Monday, April 20, 2009

You're Eyes Say It All

I was discussing men's restroom decorum with a coworker last week (a topic I think about more than I should). He expressed the opinion that there is never an acceptable topic to broach whilst two men are doing their business. I thought on this for a while, and have determined that, like most statements involving absolutes, it simply isn't accurate.

Admittedly, the topic came up because I was faced with a situation whereby another man and myself stepped up at the same time. I finished first, and had to resists the urge to look at this other person whom I had never met and say, "I won". In hindsight, I'm glad I resisted, as my declaration of victory could have been misunderstood, and I would hate to be responsible for another man questioning his manhood.

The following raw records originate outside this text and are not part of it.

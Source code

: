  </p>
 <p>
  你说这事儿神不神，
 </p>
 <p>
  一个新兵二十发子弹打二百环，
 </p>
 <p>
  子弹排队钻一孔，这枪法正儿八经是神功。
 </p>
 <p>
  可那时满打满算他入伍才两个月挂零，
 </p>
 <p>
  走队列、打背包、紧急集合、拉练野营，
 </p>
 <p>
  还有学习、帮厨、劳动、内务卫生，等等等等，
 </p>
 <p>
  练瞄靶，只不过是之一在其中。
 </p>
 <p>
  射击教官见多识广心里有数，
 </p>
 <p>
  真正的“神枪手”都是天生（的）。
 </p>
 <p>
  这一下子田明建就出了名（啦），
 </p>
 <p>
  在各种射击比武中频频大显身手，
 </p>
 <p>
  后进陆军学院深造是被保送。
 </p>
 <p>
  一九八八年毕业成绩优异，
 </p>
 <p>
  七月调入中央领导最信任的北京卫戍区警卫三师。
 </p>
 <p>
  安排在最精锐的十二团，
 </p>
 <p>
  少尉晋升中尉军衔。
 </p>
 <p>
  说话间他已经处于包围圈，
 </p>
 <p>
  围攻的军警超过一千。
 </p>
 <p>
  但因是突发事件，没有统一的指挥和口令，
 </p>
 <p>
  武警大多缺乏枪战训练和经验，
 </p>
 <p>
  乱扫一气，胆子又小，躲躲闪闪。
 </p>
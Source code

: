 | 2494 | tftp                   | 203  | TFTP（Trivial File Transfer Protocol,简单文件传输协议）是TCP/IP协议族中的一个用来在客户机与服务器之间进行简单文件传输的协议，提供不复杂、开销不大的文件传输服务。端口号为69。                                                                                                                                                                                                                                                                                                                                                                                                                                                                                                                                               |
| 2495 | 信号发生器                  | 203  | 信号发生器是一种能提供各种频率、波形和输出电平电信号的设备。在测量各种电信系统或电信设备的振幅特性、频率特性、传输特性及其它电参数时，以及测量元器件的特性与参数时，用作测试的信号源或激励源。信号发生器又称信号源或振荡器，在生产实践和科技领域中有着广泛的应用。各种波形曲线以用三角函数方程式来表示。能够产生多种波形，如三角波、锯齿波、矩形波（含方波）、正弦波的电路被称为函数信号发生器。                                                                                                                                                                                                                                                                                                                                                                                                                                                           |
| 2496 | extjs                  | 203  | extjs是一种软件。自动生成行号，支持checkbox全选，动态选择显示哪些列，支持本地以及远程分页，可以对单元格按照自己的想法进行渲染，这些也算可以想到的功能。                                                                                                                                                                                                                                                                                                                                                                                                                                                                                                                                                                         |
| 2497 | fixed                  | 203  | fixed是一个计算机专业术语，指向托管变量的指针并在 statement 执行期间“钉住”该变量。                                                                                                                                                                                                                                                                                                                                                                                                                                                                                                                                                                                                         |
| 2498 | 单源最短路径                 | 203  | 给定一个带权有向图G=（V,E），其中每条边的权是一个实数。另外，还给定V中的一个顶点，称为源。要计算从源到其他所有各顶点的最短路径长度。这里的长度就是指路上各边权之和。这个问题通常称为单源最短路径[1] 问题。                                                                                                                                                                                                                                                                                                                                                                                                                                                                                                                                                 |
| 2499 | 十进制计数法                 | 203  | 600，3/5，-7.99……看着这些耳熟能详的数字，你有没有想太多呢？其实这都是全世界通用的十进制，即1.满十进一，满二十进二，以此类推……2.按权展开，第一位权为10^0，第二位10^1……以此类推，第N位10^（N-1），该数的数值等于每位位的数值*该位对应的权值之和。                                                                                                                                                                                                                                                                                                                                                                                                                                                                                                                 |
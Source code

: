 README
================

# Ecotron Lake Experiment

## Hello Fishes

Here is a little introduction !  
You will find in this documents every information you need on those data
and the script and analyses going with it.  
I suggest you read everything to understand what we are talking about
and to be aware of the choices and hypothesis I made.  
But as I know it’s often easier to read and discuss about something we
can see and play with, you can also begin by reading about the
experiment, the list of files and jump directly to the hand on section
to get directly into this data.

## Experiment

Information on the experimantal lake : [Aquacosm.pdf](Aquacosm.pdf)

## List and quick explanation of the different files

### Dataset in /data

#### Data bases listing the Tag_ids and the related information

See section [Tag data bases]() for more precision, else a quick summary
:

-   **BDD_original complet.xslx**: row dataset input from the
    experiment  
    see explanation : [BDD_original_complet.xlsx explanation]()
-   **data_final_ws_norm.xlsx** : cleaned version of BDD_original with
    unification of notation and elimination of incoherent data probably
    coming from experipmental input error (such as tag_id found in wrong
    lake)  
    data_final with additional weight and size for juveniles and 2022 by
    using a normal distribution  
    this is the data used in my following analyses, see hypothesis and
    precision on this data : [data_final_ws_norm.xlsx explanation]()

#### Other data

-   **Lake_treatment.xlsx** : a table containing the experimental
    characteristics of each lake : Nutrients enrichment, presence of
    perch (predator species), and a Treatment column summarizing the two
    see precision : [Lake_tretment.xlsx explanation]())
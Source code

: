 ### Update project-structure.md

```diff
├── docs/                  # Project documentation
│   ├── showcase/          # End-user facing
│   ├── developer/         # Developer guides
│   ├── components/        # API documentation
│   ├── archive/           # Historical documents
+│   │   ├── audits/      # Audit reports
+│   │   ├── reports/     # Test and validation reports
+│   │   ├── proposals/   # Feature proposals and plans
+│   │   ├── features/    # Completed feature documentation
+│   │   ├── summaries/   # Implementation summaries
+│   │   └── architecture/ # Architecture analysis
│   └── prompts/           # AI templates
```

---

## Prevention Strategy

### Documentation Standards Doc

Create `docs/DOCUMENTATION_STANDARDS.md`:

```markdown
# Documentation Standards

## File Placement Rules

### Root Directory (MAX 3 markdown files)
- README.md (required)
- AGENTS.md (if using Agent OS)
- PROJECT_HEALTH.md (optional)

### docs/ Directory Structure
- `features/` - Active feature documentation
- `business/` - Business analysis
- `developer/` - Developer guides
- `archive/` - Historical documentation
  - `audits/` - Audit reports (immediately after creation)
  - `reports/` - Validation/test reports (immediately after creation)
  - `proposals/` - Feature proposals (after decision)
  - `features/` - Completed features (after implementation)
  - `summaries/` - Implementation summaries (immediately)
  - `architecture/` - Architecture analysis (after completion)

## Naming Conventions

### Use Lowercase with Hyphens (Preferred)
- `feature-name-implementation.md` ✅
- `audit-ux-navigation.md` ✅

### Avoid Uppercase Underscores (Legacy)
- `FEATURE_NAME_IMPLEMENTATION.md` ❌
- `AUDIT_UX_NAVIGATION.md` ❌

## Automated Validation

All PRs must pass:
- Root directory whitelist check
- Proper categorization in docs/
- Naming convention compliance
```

Anyway, now I'm trying to figure out just what is an appropriate topic of conversation when two men are performing a transaction. I mean, there are the obvious things, like, "Hey, that's mine. Don't pee on that.". Obviously, the invading of personal space could be discussed, particularly if someone is reaching under your stall. I could even see being able to call someone out if you suspect them of using a camera in the men's room, particularly if the flash keeps going off (pretty big giveaway, and a not uncommon rookie mistake).

But what of less confrontational situations? What if you hear gunshots, or feel an earthquake, but you'll probably be done before it really effect either of you? Do you let that go without comment? Or what happens if you find yourself in a stall without any toilet paper (which shouldn't ever happen, because the experienced man checks first)? Is it permissible to ask, or are you supposed to tough it out or MacGyver some solution out of toilet seat covers?

Just in case, I'm going to start carrying around one of those little packs of tissues in my pocket - one can never be to ready.